● **Data records**:
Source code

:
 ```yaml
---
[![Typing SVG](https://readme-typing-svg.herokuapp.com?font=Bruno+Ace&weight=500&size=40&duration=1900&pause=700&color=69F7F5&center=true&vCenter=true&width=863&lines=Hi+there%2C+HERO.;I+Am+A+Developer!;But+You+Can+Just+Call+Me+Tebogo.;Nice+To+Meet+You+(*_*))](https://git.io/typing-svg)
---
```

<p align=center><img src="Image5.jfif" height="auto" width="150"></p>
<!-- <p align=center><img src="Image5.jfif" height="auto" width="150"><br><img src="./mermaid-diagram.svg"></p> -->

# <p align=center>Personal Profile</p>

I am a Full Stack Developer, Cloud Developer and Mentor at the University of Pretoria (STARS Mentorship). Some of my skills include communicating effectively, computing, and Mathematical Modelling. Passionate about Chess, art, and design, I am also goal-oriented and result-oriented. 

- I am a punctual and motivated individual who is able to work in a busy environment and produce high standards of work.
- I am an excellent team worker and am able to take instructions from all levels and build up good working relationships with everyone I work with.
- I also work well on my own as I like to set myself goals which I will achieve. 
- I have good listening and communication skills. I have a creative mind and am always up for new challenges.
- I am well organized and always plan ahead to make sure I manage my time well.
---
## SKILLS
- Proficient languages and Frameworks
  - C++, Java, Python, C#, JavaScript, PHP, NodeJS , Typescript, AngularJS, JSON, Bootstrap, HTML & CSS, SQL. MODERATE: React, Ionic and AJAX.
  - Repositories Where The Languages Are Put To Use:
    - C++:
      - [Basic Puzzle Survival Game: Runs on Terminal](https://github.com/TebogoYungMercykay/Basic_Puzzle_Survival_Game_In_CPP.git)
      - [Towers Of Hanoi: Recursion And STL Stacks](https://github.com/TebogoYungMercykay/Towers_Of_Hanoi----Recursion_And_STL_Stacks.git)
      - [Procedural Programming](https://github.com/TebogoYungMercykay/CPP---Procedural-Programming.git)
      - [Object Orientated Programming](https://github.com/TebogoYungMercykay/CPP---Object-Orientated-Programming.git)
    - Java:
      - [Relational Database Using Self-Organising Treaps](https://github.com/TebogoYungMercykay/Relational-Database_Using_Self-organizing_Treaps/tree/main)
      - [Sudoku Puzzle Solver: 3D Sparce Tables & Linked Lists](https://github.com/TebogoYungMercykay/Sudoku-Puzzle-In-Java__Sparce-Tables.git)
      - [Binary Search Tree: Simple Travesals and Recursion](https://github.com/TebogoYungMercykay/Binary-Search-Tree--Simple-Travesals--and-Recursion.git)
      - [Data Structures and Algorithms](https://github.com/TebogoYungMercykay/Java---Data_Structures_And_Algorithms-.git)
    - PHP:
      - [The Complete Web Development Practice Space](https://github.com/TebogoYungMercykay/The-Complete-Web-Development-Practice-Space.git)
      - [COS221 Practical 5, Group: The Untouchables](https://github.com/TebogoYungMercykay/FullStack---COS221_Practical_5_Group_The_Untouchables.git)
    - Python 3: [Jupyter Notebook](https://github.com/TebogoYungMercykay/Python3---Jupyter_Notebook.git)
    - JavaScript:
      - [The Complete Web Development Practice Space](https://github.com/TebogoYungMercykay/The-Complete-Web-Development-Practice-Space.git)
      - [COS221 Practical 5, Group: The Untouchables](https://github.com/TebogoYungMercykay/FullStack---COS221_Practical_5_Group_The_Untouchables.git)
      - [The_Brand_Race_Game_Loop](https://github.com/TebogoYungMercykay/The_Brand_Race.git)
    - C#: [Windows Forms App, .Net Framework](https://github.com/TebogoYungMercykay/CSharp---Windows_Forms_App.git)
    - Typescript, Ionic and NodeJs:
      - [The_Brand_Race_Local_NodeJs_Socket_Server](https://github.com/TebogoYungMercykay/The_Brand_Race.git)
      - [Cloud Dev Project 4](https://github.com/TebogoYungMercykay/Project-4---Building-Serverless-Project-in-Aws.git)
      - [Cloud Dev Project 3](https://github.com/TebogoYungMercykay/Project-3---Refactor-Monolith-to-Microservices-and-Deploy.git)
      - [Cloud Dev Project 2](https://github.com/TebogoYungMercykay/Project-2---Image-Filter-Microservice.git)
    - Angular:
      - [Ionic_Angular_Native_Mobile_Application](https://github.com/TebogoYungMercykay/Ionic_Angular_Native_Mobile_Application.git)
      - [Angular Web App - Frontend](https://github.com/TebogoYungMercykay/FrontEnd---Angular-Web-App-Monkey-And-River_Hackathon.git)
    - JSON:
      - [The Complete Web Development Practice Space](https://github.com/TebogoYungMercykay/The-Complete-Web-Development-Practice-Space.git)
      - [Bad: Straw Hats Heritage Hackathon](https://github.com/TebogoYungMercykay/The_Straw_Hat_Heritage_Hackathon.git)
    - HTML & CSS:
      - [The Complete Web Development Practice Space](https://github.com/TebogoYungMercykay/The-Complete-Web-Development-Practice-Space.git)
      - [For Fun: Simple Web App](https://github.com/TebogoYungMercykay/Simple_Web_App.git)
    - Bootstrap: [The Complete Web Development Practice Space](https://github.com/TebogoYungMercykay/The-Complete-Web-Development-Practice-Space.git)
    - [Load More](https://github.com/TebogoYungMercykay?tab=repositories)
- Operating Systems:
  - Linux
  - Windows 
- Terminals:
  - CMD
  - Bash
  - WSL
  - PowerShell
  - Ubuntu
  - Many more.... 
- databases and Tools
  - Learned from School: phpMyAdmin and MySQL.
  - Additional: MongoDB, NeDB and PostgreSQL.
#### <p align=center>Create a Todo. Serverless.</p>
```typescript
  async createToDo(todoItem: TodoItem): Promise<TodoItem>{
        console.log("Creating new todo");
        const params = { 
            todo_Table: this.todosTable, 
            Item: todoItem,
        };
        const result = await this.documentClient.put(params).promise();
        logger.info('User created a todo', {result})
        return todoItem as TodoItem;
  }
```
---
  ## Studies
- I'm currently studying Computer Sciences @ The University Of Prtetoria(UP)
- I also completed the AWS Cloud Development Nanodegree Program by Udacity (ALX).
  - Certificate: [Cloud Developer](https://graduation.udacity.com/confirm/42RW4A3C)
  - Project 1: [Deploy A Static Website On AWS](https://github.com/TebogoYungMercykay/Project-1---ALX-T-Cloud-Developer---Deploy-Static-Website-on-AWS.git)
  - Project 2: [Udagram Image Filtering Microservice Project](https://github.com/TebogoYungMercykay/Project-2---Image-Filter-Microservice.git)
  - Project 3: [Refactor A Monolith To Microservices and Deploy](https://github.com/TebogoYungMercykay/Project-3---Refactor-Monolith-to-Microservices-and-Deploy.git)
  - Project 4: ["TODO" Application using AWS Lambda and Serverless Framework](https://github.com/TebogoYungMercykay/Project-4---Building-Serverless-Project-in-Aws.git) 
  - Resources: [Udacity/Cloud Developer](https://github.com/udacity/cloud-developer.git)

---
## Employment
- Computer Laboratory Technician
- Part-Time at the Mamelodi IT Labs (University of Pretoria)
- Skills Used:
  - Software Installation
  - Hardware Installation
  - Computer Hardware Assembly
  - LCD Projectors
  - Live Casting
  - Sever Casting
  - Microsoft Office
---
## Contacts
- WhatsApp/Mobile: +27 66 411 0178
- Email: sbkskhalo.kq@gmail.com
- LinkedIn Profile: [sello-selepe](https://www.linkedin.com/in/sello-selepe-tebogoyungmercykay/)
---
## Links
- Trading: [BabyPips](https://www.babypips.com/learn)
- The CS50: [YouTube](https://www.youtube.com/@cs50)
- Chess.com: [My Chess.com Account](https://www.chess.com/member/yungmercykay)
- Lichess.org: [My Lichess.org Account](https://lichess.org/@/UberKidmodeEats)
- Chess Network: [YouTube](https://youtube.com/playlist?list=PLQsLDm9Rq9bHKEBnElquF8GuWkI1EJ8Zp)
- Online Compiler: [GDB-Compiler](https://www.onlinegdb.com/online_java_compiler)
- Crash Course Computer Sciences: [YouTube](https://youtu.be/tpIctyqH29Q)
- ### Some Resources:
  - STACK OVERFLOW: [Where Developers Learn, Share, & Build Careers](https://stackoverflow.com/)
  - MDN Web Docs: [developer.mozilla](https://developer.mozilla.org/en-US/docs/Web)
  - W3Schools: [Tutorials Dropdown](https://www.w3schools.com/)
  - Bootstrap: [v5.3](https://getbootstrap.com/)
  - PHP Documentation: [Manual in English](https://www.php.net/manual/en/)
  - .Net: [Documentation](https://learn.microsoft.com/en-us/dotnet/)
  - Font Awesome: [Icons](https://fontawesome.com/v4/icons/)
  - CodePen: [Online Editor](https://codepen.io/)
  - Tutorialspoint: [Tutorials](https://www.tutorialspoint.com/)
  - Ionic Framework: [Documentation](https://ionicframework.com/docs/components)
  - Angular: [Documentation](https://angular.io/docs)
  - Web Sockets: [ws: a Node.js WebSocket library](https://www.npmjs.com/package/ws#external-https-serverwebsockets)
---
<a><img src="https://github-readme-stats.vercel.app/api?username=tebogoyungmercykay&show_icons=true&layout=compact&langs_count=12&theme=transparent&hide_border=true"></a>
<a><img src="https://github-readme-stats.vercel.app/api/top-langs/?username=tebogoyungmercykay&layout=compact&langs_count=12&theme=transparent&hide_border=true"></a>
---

● **Task instructions**: Would you please copy exactly the part of the entries above that begins at the line containing "- Email: sbkskhalo.kq@gmail.com" and ends at the line containing "- The CS50: [YouTube](https://www.youtube.com/@cs50)", both lines included?

● **Finished exercise**:
- Email: sbkskhalo.kq@gmail.com
- LinkedIn Profile: [sello-selepe](https://www.linkedin.com/in/sello-selepe-tebogoyungmercykay/)
---
## Links
- Trading: [BabyPips](https://www.babypips.com/learn)
- The CS50: [YouTube](https://www.youtube.com/@cs50)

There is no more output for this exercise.